▸ **Work order**
The lines below may contain the word "there". Please count those that do and give the number alone.

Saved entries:
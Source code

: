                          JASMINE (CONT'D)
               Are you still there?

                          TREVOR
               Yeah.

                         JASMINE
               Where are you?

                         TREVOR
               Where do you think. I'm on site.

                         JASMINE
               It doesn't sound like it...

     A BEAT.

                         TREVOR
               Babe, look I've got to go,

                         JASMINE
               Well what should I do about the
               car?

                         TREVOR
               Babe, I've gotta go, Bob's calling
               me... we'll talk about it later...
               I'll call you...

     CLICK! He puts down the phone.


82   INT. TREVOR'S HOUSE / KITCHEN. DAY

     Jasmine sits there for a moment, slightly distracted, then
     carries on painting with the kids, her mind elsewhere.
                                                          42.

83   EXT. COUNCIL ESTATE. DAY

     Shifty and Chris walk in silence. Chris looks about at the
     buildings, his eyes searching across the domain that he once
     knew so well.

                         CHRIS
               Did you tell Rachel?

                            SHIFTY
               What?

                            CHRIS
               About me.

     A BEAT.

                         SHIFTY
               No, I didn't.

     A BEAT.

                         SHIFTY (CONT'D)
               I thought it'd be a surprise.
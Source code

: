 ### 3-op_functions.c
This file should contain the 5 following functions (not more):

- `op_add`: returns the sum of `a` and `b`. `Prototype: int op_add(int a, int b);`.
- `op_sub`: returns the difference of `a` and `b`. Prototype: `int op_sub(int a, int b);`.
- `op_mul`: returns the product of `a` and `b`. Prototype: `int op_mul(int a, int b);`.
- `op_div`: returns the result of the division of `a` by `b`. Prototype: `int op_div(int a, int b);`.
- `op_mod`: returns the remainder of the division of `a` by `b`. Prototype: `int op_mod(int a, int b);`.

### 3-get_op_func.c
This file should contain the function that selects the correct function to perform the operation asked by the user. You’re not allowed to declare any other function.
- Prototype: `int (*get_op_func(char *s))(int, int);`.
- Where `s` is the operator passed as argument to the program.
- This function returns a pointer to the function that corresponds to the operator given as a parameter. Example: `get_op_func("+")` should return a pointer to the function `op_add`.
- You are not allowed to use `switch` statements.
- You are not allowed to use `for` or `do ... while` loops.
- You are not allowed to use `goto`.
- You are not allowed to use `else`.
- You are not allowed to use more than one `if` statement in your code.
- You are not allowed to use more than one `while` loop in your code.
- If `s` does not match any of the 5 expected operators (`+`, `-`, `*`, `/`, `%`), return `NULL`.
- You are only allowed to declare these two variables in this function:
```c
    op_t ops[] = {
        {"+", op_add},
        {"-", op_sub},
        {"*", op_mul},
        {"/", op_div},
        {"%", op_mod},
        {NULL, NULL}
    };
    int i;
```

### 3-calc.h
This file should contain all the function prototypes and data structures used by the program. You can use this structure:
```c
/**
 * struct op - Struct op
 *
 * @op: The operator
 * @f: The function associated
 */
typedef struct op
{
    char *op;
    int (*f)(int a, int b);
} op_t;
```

▸ **Output for this exercise**
2